For the data below, give again exactly the lines from the one containing "boy looking at" through the one containing "# SI Units: Fundamental and Derived Units", both ends included, and no others.

──────── Supplied data ────────

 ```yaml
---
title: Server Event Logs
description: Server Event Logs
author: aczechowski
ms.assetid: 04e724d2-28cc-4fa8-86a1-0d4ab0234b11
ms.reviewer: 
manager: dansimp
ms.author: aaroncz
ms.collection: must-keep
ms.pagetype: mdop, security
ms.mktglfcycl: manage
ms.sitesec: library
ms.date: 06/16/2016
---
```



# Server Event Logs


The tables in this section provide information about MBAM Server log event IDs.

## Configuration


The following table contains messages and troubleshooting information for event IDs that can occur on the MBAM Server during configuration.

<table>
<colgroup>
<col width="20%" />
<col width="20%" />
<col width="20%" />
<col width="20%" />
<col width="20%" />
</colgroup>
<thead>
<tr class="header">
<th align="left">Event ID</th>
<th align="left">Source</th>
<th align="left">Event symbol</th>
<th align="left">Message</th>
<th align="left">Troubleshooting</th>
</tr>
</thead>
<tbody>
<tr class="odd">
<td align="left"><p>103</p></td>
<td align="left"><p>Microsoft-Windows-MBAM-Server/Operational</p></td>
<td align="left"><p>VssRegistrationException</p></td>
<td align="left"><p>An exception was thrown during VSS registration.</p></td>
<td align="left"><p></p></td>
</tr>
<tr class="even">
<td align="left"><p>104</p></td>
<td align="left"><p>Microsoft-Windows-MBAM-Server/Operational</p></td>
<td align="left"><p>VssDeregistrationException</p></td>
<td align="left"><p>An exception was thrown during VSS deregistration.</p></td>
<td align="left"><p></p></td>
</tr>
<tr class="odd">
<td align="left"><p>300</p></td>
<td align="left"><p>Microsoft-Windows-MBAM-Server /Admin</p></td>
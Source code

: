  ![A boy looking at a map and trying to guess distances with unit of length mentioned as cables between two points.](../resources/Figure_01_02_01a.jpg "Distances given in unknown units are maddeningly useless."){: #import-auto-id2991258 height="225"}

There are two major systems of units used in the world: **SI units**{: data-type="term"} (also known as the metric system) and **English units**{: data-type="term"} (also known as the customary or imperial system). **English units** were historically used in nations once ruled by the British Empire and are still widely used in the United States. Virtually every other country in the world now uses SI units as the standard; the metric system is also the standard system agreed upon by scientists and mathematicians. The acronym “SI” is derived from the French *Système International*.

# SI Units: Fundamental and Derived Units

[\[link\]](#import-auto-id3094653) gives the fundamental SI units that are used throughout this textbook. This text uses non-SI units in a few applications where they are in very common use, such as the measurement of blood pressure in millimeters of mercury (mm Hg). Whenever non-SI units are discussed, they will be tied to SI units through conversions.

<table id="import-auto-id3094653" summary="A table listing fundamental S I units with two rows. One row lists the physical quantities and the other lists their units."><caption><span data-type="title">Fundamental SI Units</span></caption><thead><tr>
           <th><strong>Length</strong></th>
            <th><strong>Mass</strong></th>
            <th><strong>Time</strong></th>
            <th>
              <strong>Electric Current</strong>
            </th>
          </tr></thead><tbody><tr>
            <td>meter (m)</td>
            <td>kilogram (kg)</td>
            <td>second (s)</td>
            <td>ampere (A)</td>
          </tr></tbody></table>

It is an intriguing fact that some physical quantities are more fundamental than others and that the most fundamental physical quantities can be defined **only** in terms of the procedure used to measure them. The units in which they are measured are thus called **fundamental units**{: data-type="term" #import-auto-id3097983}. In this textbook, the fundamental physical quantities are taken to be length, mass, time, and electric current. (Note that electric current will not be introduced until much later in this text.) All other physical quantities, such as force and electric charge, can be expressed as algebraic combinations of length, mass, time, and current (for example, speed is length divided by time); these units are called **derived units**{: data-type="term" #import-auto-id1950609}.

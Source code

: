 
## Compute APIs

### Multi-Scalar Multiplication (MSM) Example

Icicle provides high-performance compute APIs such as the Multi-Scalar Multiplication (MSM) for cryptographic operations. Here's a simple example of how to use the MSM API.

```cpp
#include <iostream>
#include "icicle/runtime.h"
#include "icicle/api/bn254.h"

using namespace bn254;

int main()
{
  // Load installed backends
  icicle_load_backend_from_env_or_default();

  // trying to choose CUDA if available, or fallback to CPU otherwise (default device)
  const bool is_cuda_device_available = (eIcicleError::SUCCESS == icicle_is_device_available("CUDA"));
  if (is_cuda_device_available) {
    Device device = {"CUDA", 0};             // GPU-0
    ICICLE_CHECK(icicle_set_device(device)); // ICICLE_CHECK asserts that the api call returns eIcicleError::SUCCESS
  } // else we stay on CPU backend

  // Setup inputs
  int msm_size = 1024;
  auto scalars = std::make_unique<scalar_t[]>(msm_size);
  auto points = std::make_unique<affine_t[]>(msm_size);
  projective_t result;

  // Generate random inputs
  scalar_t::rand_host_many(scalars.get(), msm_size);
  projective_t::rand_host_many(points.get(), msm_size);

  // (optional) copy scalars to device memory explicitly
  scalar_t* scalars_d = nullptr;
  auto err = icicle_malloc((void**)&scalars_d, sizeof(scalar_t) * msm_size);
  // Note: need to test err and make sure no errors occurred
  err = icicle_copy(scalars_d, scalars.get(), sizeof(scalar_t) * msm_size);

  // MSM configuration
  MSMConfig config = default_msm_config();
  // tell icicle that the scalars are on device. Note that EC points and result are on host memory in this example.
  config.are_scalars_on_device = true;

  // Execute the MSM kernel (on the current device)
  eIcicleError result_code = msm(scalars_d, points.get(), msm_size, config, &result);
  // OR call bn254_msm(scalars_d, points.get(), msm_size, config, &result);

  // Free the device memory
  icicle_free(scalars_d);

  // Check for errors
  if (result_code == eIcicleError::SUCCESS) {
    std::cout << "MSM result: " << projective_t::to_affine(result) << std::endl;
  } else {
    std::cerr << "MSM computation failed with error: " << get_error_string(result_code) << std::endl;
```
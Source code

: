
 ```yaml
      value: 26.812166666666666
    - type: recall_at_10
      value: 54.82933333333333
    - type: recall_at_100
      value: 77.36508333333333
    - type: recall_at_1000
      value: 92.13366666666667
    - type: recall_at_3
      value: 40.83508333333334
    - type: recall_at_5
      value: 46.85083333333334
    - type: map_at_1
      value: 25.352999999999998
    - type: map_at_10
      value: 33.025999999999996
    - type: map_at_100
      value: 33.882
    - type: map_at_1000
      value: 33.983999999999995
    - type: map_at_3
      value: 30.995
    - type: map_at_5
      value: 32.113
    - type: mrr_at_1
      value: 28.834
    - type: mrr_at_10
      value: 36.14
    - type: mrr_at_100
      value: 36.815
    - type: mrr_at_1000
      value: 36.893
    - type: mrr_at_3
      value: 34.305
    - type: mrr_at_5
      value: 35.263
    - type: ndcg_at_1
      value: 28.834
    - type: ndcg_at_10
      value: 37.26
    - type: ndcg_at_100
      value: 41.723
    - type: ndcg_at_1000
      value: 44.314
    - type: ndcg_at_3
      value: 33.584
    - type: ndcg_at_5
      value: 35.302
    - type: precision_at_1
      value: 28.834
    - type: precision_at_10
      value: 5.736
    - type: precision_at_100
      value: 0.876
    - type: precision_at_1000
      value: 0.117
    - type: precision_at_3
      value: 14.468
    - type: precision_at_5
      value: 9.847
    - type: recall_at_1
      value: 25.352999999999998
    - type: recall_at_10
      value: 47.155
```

────────

**Exercise solution:**
:  ![A boy looking at a map and trying to guess distances with unit of length mentioned as cables between two points.](../resources/Figure_01_02_01a.jpg "Distances given in unknown units are maddeningly useless."){: #import-auto-id2991258 height="225"}

There are two major systems of units used in the world: **SI units**{: data-type="term"} (also known as the metric system) and **English units**{: data-type="term"} (also known as the customary or imperial system). **English units** were historically used in nations once ruled by the British Empire and are still widely used in the United States. Virtually every other country in the world now uses SI units as the standard; the metric system is also the standard system agreed upon by scientists and mathematicians. The acronym “SI” is derived from the French *Système International*.

# SI Units: Fundamental and Derived Units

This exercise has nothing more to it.